The Scottish Ballet – or at least twelve of its dancers – is visiting New York for the first time this week. The company, led since 2012 by Christopher Hampson, is presenting a well-chosen mixed bill at the Joyce. Well chosen, because it actually manages to leave the audience with a strong impression of the company, as a group and as individuals, something few companies manage on their first visit. Two of the works are by Britons, well established in the UK but less known here, and one by a younger choreographer, Bryan Arias, a member of Crystal Pite’s Kidd Pivot. The impression is of a healthy, dynamic, versatile and exciting company well worth seeking out.

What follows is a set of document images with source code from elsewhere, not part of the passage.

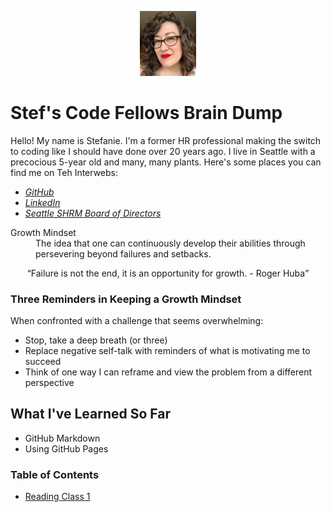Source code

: <p align="center" width="100%"> 
<img width="18%" src="https://github.com/stefrie/reading-notes/blob/main/Headshot.jpg">
</p>
  
# Stef's Code Fellows Brain Dump
</p>

Hello! My name is Stefanie. I'm a former HR professional making the switch to coding like I should have done over 20 years ago. I live in Seattle with a precocious 5-year old and many, many plants. Here's some places you can find me on Teh Interwebs:
- *[GitHub](https://github.com/stefrie)*
- *[LinkedIn](https://www.linkedin.com/in/stefanieriehle/)*
- *[Seattle SHRM Board of Directors](https://shrm-seattle.site-ym.com/page/Leadership68)*

<dl>
  <dt>Growth Mindset</dt>
  <dd>The idea that one can continuously develop their abilities through persevering beyond failures and setbacks.</dd>
</dl>

<div>
  <p align="center">
  <q>Failure is not the end, it is an opportunity for growth. - Roger Huba</q>
</p>
  </div>
  
### Three Reminders in Keeping a Growth Mindset
When confronted with a challenge that seems overwhelming: 
- Stop, take a deep breath (or three)
- Replace negative self-talk with reminders of what is motivating me to succeed
- Think of one way I can reframe and view the problem from a different perspective


## What I've Learned So Far
  - GitHub Markdown
  - Using GitHub Pages

### Table of Contents
  - [Reading Class 1](markdown.md)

It’s particularly satisfying to see the company in Ten Poems, a suite of vignettes set to verses by Dylan Thomas, in an old recording by Richard Burton. The piece fits the company like a glove, even though it was made for Germany’s Ballet Kiel, in 2009. Thomas’s writing is famously musical, and Burton’s voice equally so, with great swooping melodious lines, strong rhythms, and alliterations that function like booming harmonies. Further, it evokes strong emotions and imagery, echoed by Christopher Bruce’s allusive choreography. A mention of farming in “Fern Hill” is shown by a dancer touching the floor, the “voices of all the drowned” from “Lie Still, Sleep Becalmed,” by a woman’s gaping mouth. The seven dancers are all people – lads, fishermen, a hunchback, disappointed matrons, dressed in drab, everyday clothes. (The work is performed off-pointe.) Jamiel Laurence, as the hunchback in “The Hunchback in the Park,” makes a strong impression, crouched, round-backed, snarling, and alone. As does the tall, stately Marge Hendrick, “straight as a young elm,” in “Lie Still, Becalmed,” with her great, deep pliés and wing-like arms. But then, so do the three lads in “I See the Boys of Summer” – Andrew Peasgood, Thomas, Edwards, and Christopher Harrison – as yet unbowed by life. In Thomas’s poems, youth, strength, love, the energy of life itself, decays and rots. The final image of the dance is a circle for the whole group, a dance of death or perhaps of eternal renewal. It must be said that Thomas’s poems are richer than the dances – fuller, more complex, deeper – but the choreography at least manages to capture some measure of their energy and emotional pitch, and makes one yearn to read these poems again.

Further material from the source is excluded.